Gilbert Stuart, John Adams, American, 1755 – 1828, c. 1800/1815, oil on canvas, Gift of Mrs. Robert Homans. From Wikipedia.
  • During his time in Bilbao, Adams was entertained by the Gardoqui family. This family proved immensely helpful during the course of the war, clandestinely funneling supplies to the Americans through a network of business fronts.
  • Adams was appalled, for the most part, by the living conditions of the Spanish people. Of one lodging, he wrote “There was no Chimney. … The Smoke filled every Part of the Kitchen, Stable … The Mules, Hogs, fowls, and human Inhabitants live however all together … The floor had never been washed nor swept for an hundred Years – Smoak, soot, Dirt, every where.” He was particularly put off by the position of the Church and clergy: “I see nothing but Signs of Poverty and Misery, among the People.
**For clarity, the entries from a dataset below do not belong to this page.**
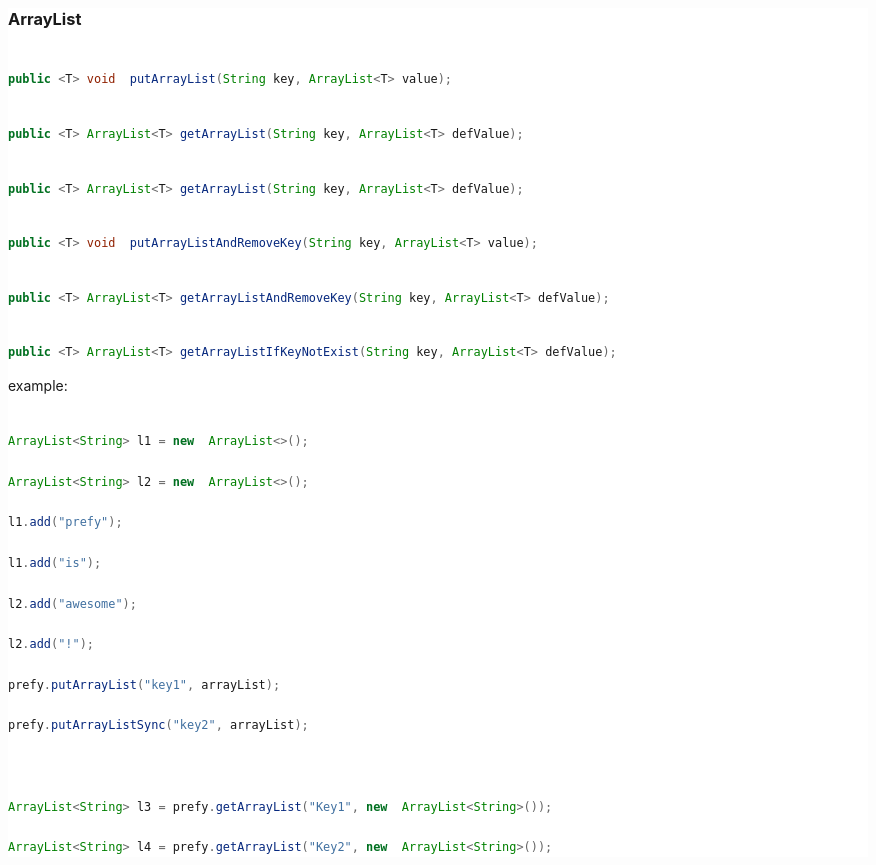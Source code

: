 ### ArrayList

```Java

public <T> void  putArrayList(String key, ArrayList<T> value);

```

```Java

public <T> ArrayList<T> getArrayList(String key, ArrayList<T> defValue);

```

```Java

public <T> ArrayList<T> getArrayList(String key, ArrayList<T> defValue);

```

```Java

public <T> void  putArrayListAndRemoveKey(String key, ArrayList<T> value);

```

```Java

public <T> ArrayList<T> getArrayListAndRemoveKey(String key, ArrayList<T> defValue);

```

```Java

public <T> ArrayList<T> getArrayListIfKeyNotExist(String key, ArrayList<T> defValue);

```

example:

```Java

ArrayList<String> l1 = new  ArrayList<>();

ArrayList<String> l2 = new  ArrayList<>();

l1.add("prefy");

l1.add("is");

l2.add("awesome");

l2.add("!");

prefy.putArrayList("key1", arrayList);

prefy.putArrayListSync("key2", arrayList);

  

ArrayList<String> l3 = prefy.getArrayList("Key1", new  ArrayList<String>());

ArrayList<String> l4 = prefy.getArrayList("Key2", new  ArrayList<String>());

```
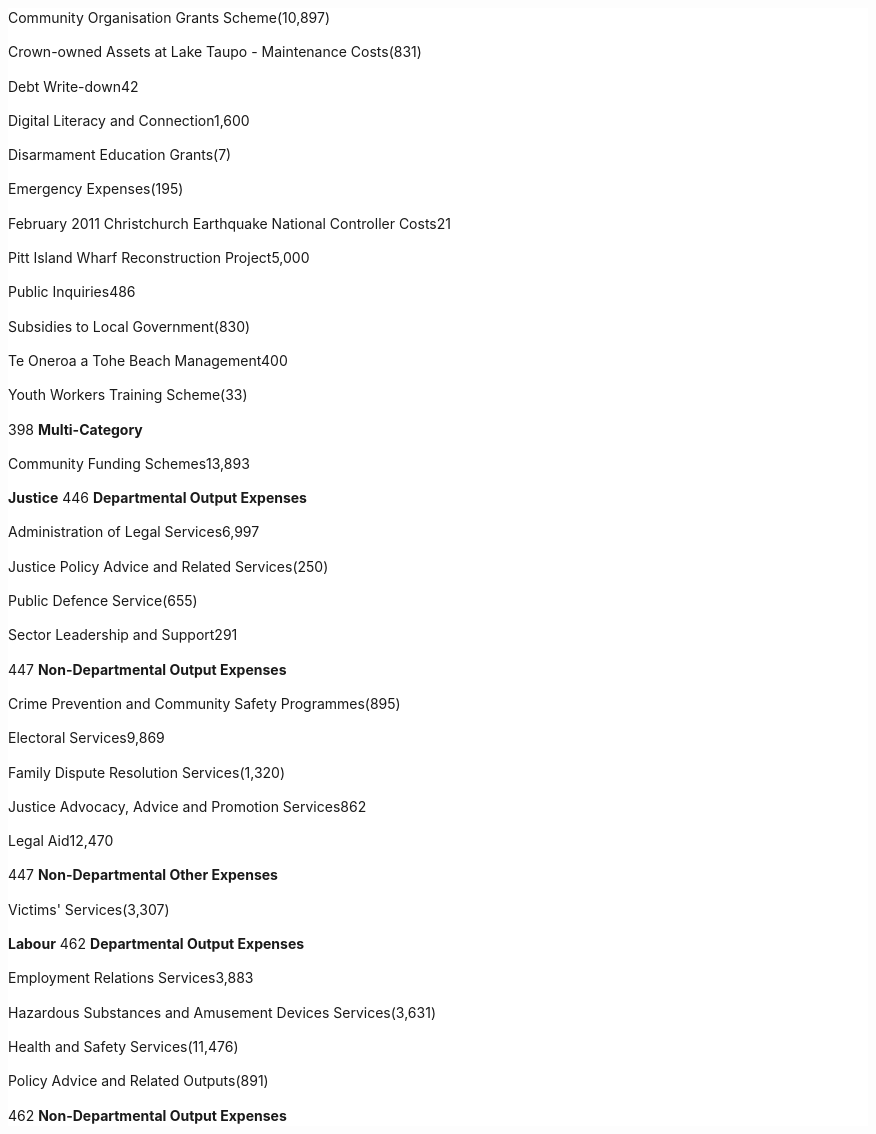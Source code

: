 Community Organisation Grants Scheme(10,897)

Crown-owned Assets at Lake Taupo - Maintenance Costs(831)

Debt Write-down42

Digital Literacy and Connection1,600

Disarmament Education Grants(7)

Emergency Expenses(195)

February 2011 Christchurch Earthquake National Controller Costs21

Pitt Island Wharf Reconstruction Project5,000

Public Inquiries486

Subsidies to Local Government(830)

Te Oneroa a Tohe Beach Management400

Youth Workers Training Scheme(33)

398 **Multi-Category** 

Community Funding Schemes13,893

**Justice** 446 **Departmental Output Expenses** 

Administration of Legal Services6,997

Justice Policy Advice and Related Services(250)

Public Defence Service(655)

Sector Leadership and Support291

447 **Non-Departmental Output Expenses** 

Crime Prevention and Community Safety Programmes(895)

Electoral Services9,869

Family Dispute Resolution Services(1,320)

Justice Advocacy, Advice and Promotion Services862

Legal Aid12,470

447 **Non-Departmental Other Expenses** 

Victims' Services(3,307)

**Labour** 462 **Departmental Output Expenses** 

Employment Relations Services3,883

Hazardous Substances and Amusement Devices Services(3,631)

Health and Safety Services(11,476)

Policy Advice and Related Outputs(891)

462 **Non-Departmental Output Expenses** 
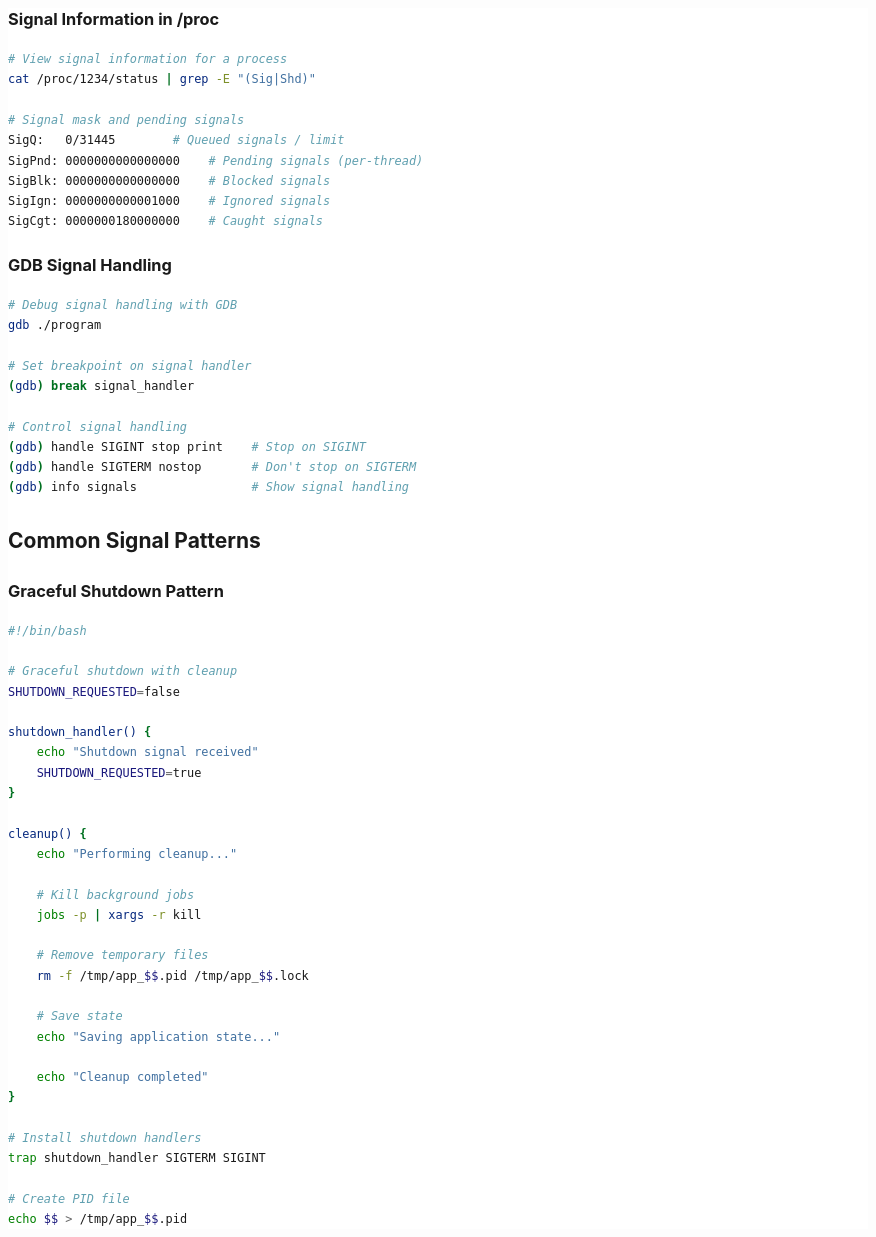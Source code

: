 ### Signal Information in /proc

```bash
# View signal information for a process
cat /proc/1234/status | grep -E "(Sig|Shd)"

# Signal mask and pending signals
SigQ:   0/31445        # Queued signals / limit
SigPnd: 0000000000000000    # Pending signals (per-thread)
SigBlk: 0000000000000000    # Blocked signals
SigIgn: 0000000000001000    # Ignored signals
SigCgt: 0000000180000000    # Caught signals
```

### GDB Signal Handling

```bash
# Debug signal handling with GDB
gdb ./program

# Set breakpoint on signal handler
(gdb) break signal_handler

# Control signal handling
(gdb) handle SIGINT stop print    # Stop on SIGINT
(gdb) handle SIGTERM nostop       # Don't stop on SIGTERM
(gdb) info signals                # Show signal handling
```

## Common Signal Patterns

### Graceful Shutdown Pattern

```bash
#!/bin/bash

# Graceful shutdown with cleanup
SHUTDOWN_REQUESTED=false

shutdown_handler() {
    echo "Shutdown signal received"
    SHUTDOWN_REQUESTED=true
}

cleanup() {
    echo "Performing cleanup..."
    
    # Kill background jobs
    jobs -p | xargs -r kill
    
    # Remove temporary files
    rm -f /tmp/app_$$.pid /tmp/app_$$.lock
    
    # Save state
    echo "Saving application state..."
    
    echo "Cleanup completed"
}

# Install shutdown handlers
trap shutdown_handler SIGTERM SIGINT

# Create PID file
echo $$ > /tmp/app_$$.pid
```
A fertile Country, not half cultivated, People ragged and dirty, and the Houses universally nothing but Mire, Smoke, Fleas and Lice. Nothing appears rich but the Churches, nobody fat, but the Clergy.”
  • When he finally made it to Bilbao, he was intrigued by the form of government he found. In his Defence of the Constitutions, he wrote: “In a research like this, after those people in Europe who have had the skill, courage, and fortune, to preserve a voice in the government, Biscay, in Spain, ought by no means to be omitted. While their neighbours have long since resigned all their pretensions into the hands of kings and priests, this extraordinary people have preserved their ancient language, genius, laws, government, and manners, without innovation, longer than any other nation of Europe.”
  • He went on: “It is a republic; and one of the privileges they have most insisted on, is not to have a king.” Adams attributes the “flourishing commerce” to “their liberty.” He praises the “large and commodious houses and barns of the farmer; the lands are well cultivated; and there is a wealthy, happy yeomanry.
  • While Adams praises the liberty and industriousness of the Basques, he also has strong words about their supposed democracy, noting that “officers… are elected by the citizens, but they must by law be elected… out of a few noble families, unstained, both by the side of father and mother, by any mixture with Moors, Jews, new converts, penitentiaries of the inquisition, &c. They must be natives and residents, worth a thousand ducats … Thus we see the people themselves have established by law a contracted aristocracy, under the appearance of a liberal democracy. Americans, beware!

Primary source: The Works of John Adams, Second President of the United States, Vol IV by Charles Francis Adams.